The α-glucosidase of Bacillus sp. SAM1606, a thermophilic bacterium, is a thermostable enzyme that has maximal activity at an apparent optimal temperature between 65 and 70 °C and only very low activity at low temperatures (0–25 °C). In this study, we identified Thr272, which is located adjacent to Glu271 (a catalytic residue) and Gly273 (a determinant of specificity), as a determinant of the optimal temperature, as substitution of Thr272 with other residues significantly altered the temperature–activity profile of the enzyme. Substitution of Thr272 with other amino acids, in particular bulky hydrophobic residues such as valine, methionine and phenylalanine, resulted in a significant downward shift (by 30 °C) of the apparent optimal temperature with an increase in catalytic activity at low temperatures. The observed downward shift of the apparent optimal temperature was not due to instability of the mutants at 40–65 °C, as the mutants were stable at temperatures up to 65 °C. Among the mutants examined, T272V displayed the highest kcat values at 10–25 °C, which was at least 11-fold greater than the kcat value observed for the wild-type enzyme.
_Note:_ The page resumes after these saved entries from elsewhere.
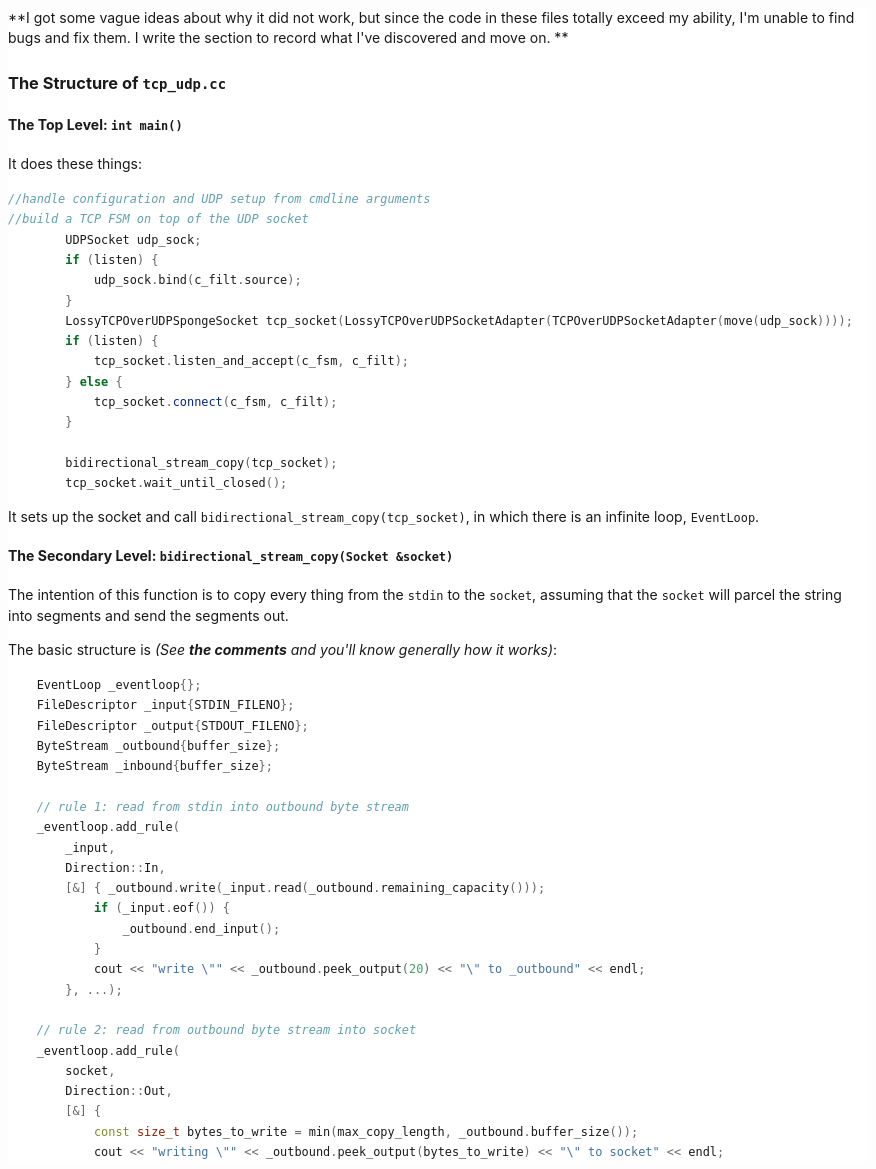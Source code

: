 **I got some vague ideas about why it did not work, but since the code in these files totally exceed my ability, I'm unable to find bugs and fix them. I write the section to record what I've discovered and move on. **

### The Structure of `tcp_udp.cc`

#### The Top Level: `int main()`

It does these things:

```c++
//handle configuration and UDP setup from cmdline arguments
//build a TCP FSM on top of the UDP socket
        UDPSocket udp_sock;
        if (listen) {
            udp_sock.bind(c_filt.source);
        }
        LossyTCPOverUDPSpongeSocket tcp_socket(LossyTCPOverUDPSocketAdapter(TCPOverUDPSocketAdapter(move(udp_sock))));
        if (listen) {
            tcp_socket.listen_and_accept(c_fsm, c_filt);
        } else {
            tcp_socket.connect(c_fsm, c_filt);
        }

        bidirectional_stream_copy(tcp_socket);
        tcp_socket.wait_until_closed();
```

It sets up the socket and call `bidirectional_stream_copy(tcp_socket)`, in which there is an infinite loop, `EventLoop`. 

#### The Secondary Level: `bidirectional_stream_copy(Socket &socket)`

The intention of this function is to copy every thing from the `stdin` to the `socket`, assuming that the `socket` will parcel the string into segments and send the segments out. 

The basic structure is *(See __the comments__ and you'll know generally how it works)*:

```c++
    EventLoop _eventloop{};
    FileDescriptor _input{STDIN_FILENO};
    FileDescriptor _output{STDOUT_FILENO};
    ByteStream _outbound{buffer_size};
    ByteStream _inbound{buffer_size};

    // rule 1: read from stdin into outbound byte stream
    _eventloop.add_rule(
        _input,
        Direction::In,
        [&] { _outbound.write(_input.read(_outbound.remaining_capacity()));
            if (_input.eof()) {
                _outbound.end_input();
            }
            cout << "write \"" << _outbound.peek_output(20) << "\" to _outbound" << endl;
        }, ...);

    // rule 2: read from outbound byte stream into socket
    _eventloop.add_rule(
        socket,
        Direction::Out,
        [&] {
            const size_t bytes_to_write = min(max_copy_length, _outbound.buffer_size());
            cout << "writing \"" << _outbound.peek_output(bytes_to_write) << "\" to socket" << endl;
```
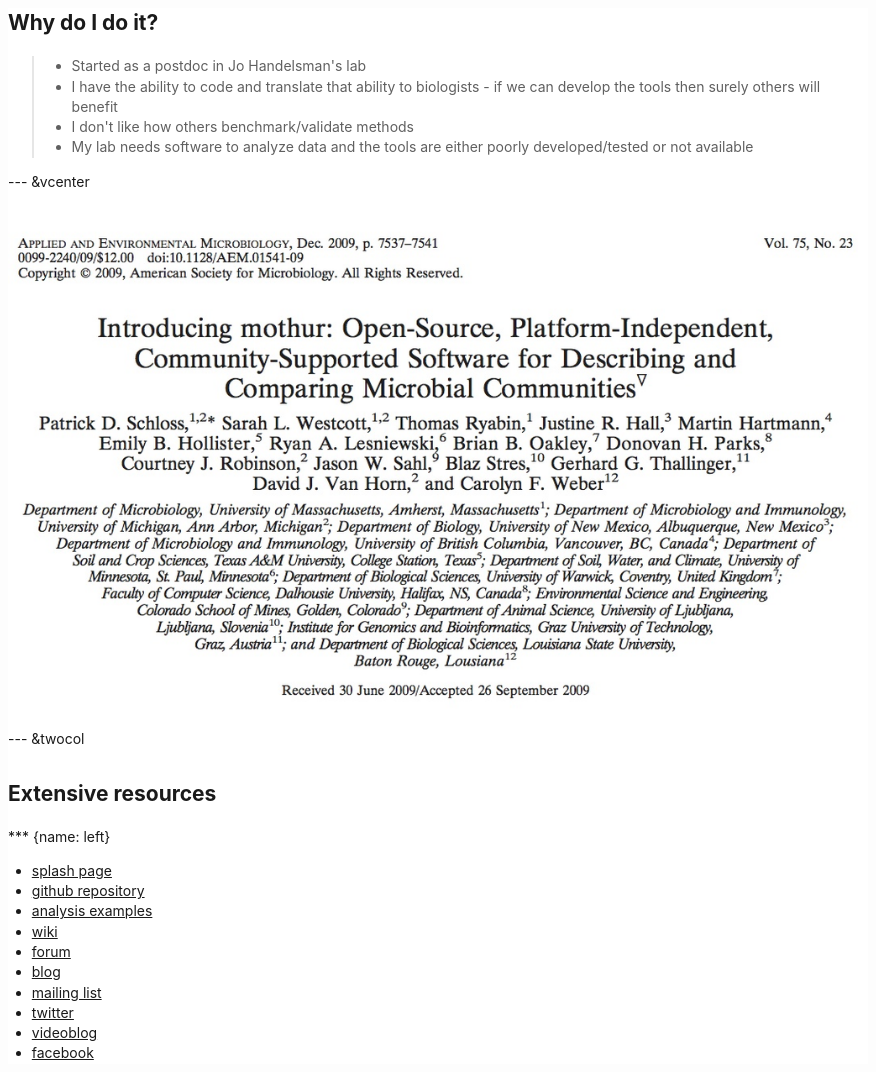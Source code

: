 
## Why do I do it?
> * Started as a postdoc in Jo Handelsman's lab   
> * I have the ability to code and translate that ability to biologists - if we can develop the tools then surely others will benefit  
> * I don't like how others benchmark/validate methods
> * My lab needs software to analyze data and the tools are either poorly developed/tested or not available  

--- &vcenter

<img src="assets/img/mothurtitlepage.jpg" style="margin:0px auto;display:block" width="900">

--- &twocol
## Extensive resources

*** {name: left}
* [splash page](http://www.mothur.org)
* [github repository](https://github.com/mothur/mothur)
* [analysis examples](http://www.mothur.org/wiki/Analysis_examples)
* [wiki](http://www.mothur.org/wiki)
* [forum](http://www.mothur.org/forum)
* [blog](http://blog.mothur.org)
* [mailing list](http://www.mothur.org/mailman/listinfo/mothur-announce)
* [twitter](https://twitter.com/PatSchloss)  
* [videoblog](https://www.youtube.com/user/mothurvideoblog)
* [facebook](http://www.facebook.com/mothur)
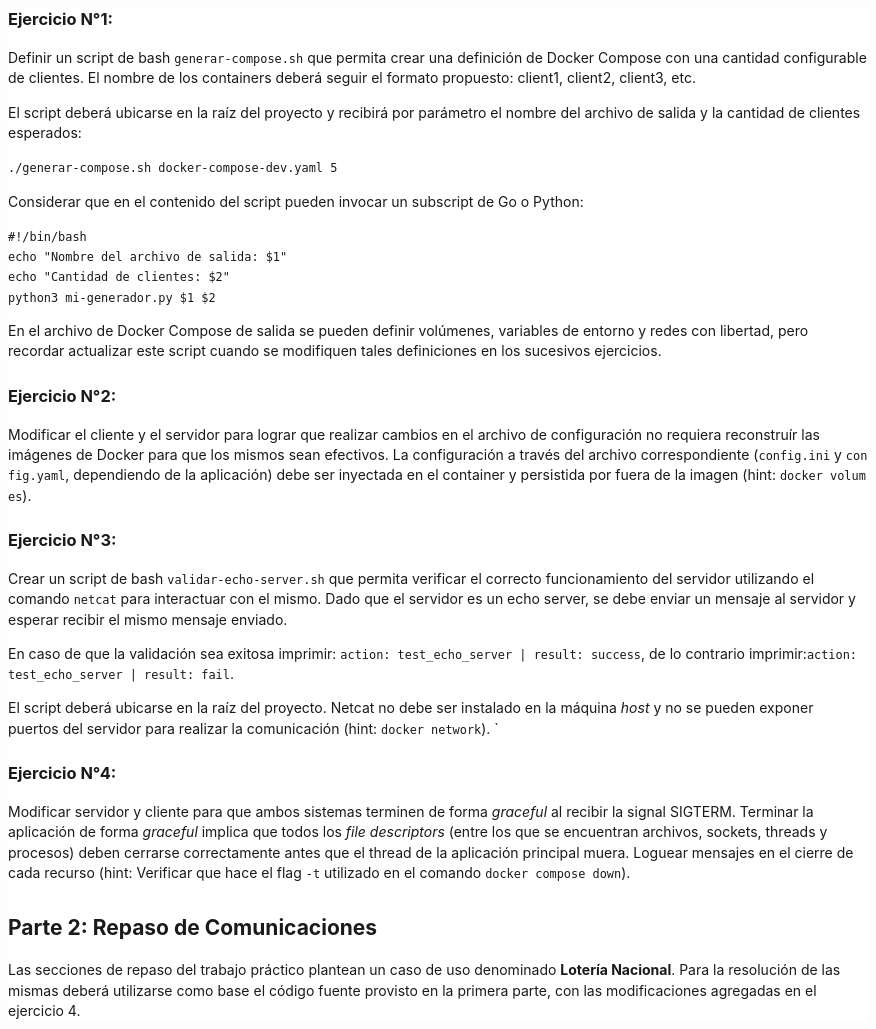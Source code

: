 ### Ejercicio N°1:
Definir un script de bash `generar-compose.sh` que permita crear una definición de Docker Compose con una cantidad configurable de clientes.  El nombre de los containers deberá seguir el formato propuesto: client1, client2, client3, etc. 

El script deberá ubicarse en la raíz del proyecto y recibirá por parámetro el nombre del archivo de salida y la cantidad de clientes esperados:

`./generar-compose.sh docker-compose-dev.yaml 5`

Considerar que en el contenido del script pueden invocar un subscript de Go o Python:

```
#!/bin/bash
echo "Nombre del archivo de salida: $1"
echo "Cantidad de clientes: $2"
python3 mi-generador.py $1 $2
```

En el archivo de Docker Compose de salida se pueden definir volúmenes, variables de entorno y redes con libertad, pero recordar actualizar este script cuando se modifiquen tales definiciones en los sucesivos ejercicios.

### Ejercicio N°2:
Modificar el cliente y el servidor para lograr que realizar cambios en el archivo de configuración no requiera reconstruír las imágenes de Docker para que los mismos sean efectivos. La configuración a través del archivo correspondiente (`config.ini` y `config.yaml`, dependiendo de la aplicación) debe ser inyectada en el container y persistida por fuera de la imagen (hint: `docker volumes`).


### Ejercicio N°3:
Crear un script de bash `validar-echo-server.sh` que permita verificar el correcto funcionamiento del servidor utilizando el comando `netcat` para interactuar con el mismo. Dado que el servidor es un echo server, se debe enviar un mensaje al servidor y esperar recibir el mismo mensaje enviado.

En caso de que la validación sea exitosa imprimir: `action: test_echo_server | result: success`, de lo contrario imprimir:`action: test_echo_server | result: fail`.

El script deberá ubicarse en la raíz del proyecto. Netcat no debe ser instalado en la máquina _host_ y no se pueden exponer puertos del servidor para realizar la comunicación (hint: `docker network`). `


### Ejercicio N°4:
Modificar servidor y cliente para que ambos sistemas terminen de forma _graceful_ al recibir la signal SIGTERM. Terminar la aplicación de forma _graceful_ implica que todos los _file descriptors_ (entre los que se encuentran archivos, sockets, threads y procesos) deben cerrarse correctamente antes que el thread de la aplicación principal muera. Loguear mensajes en el cierre de cada recurso (hint: Verificar que hace el flag `-t` utilizado en el comando `docker compose down`).

## Parte 2: Repaso de Comunicaciones

Las secciones de repaso del trabajo práctico plantean un caso de uso denominado **Lotería Nacional**. Para la resolución de las mismas deberá utilizarse como base el código fuente provisto en la primera parte, con las modificaciones agregadas en el ejercicio 4.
The thermodynamic characteristics of reactions catalyzed by T272V, T272M, T272F, and wild type at 25 °C were examined in greater detail. The T272V, T272M and T272F mutants displayed large Ks (or Km) values and reduced ΔHES# and ΔSES# values at 25 °C, consistent with the general features of cold adaptation. The observed cold activities of T272V, T272M and T272F most likely arose from local flexibility of the active site at low temperatures due to loss of a Thr272-mediated hydrogen bond. However, this hydrogen-bond loss likely permits reversible conformational changes of the active site to less active forms at elevated temperatures (e.g., 60 °C). This may explain why catalytic activities for T272V, T272M and T272F at high temperatures (e.g., 60 °C) were lower than those at low temperature (e.g., 25 °C), even though the mutant enzymes appeared stable at 60 °C.